Antanas Mockus: Bogotá: A Case of Cultural Agency

enc05_mockus_jp_LgPhoto/ Foto: Julio Pantoja

Lecturer: Antanas Mockus


Antana Mockus is a Colombian mathematician, philosopher and politician, Mockus left his post as rector of Colombian National University in Bogotá in 1993, and later that year ran a successful campaign for mayor in the city. He proceeded to preside over Bogotá as mayor for two eventful terms, in which he sprung many surprising and often humorous initiatives upon the city's inhabitants. His initiatives tended to involve grand gestures, often including local artists or personal appearances by the mayor himself – taking a shower in a commercial about conserving water, or walking the streets dressed in spandex and a cape as Supercitizen.
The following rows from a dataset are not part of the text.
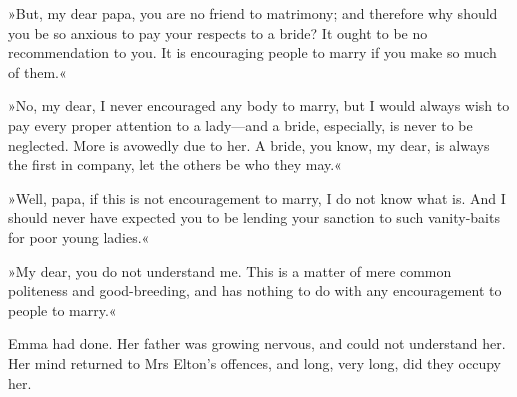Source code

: »But, my dear papa, you are no friend to matrimony; and therefore why should you be so anxious to pay your respects to a bride? It ought to be no recommendation to you. It is encouraging people to marry if you make so much of them.«

»No, my dear, I never encouraged any body to marry, but I would always wish to pay every proper attention to a lady—and a bride, especially, is never to be neglected. More is avowedly due to her. A bride, you know, my dear, is always the first in company, let the others be who they may.«

»Well, papa, if this is not encouragement to marry, I do not know what is. And I should never have expected you to be lending your sanction to such vanity-baits for poor young ladies.«

»My dear, you do not understand me. This is a matter of mere common politeness and good-breeding, and has nothing to do with any encouragement to people to marry.«

Emma had done. Her father was growing nervous, and could not understand her. Her mind returned to Mrs Elton's offences, and long, very long, did they occupy her.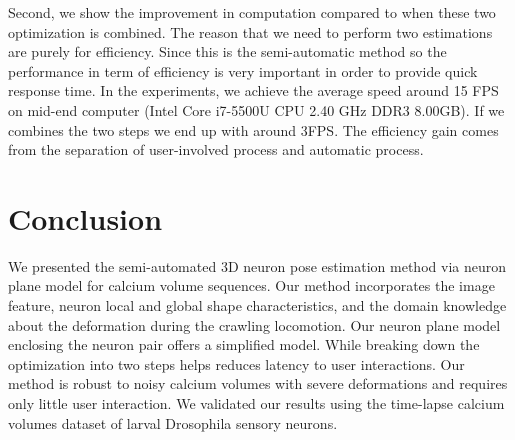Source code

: \documentclass[10pt,letterpaper]{article}
\begin{document}
Second, we show the improvement in computation compared to when these two optimization is combined. The reason that we need to perform two estimations are purely for efficiency. Since this is the semi-automatic method so the performance in term of efficiency is very important in order to provide quick response time. In the experiments, we achieve the average speed around 15 FPS on mid-end computer (Intel Core i7-5500U CPU 2.40 GHz DDR3 8.00GB). If we combines the two steps we end up with around 3FPS. The efficiency gain comes from the separation of user-involved process and automatic process.


\section{Conclusion}

We presented the semi-automated 3D neuron pose estimation method via neuron plane model for calcium volume sequences. Our method incorporates the image feature, neuron local and global shape characteristics, and the domain knowledge about the deformation during the crawling locomotion. Our neuron plane model enclosing the neuron pair offers a simplified model. While breaking down the optimization into two steps helps reduces latency to user interactions. Our method is robust to noisy calcium volumes with severe deformations and requires only little user interaction. We validated our results using the time-lapse calcium volumes dataset of larval Drosophila sensory neurons.



\end{document}
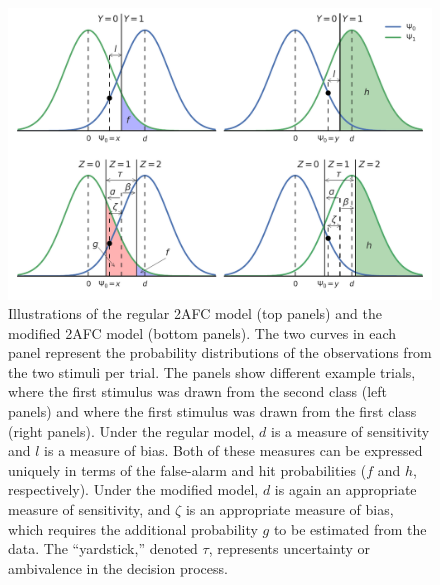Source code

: \documentclass[man]{apa6}
\begin{document}
\begin{figure}
\includegraphics[width=1\textwidth]{fig2.pdf}
\caption{Illustrations of the regular 2AFC model (top panels) and the modified 2AFC model (bottom panels). The two curves in each panel represent the probability distributions of the observations from the two stimuli per trial. The panels show different example trials, where the first stimulus was drawn from the second class (left panels) and where the first stimulus was drawn from the first class (right panels). Under the regular model, $d$ is a measure of sensitivity and $l$ is a measure of bias. Both of these measures can be expressed uniquely in terms of the false-alarm and hit probabilities ($f$ and $h$, respectively). Under the modified model, $d$ is again an appropriate measure of sensitivity, and $\zeta$ is an appropriate measure of bias, which requires the additional probability $g$ to be estimated from the data. The ``yardstick,'' denoted $\tau$, represents uncertainty or ambivalence in the decision process.}
\label{fig:Figure2}
\end{figure}
\end{document}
Mockus hired 20 mimes to control traffic and make fun of traffic violators – a program so successful that another 400 mimes were quickly trained. He also initiated a "Night for Women", on which the city's men were asked to stay home for an evening to look after the house and the children. The city sponsored free open-air concerts, bars offered women-only specials, and the city's women police were in charge of keeping the peace. Under his leadership, Bogotá saw remarkable improvement across the board – water usage dropped 40%, 7000 community security groups were formed and the homicide rate fell 70%, traffic fatalities dropped by over 50%, drinking water was provided to all homes (up from 79% in 1993), and sewage was provided to 95% of homes (up from 71%).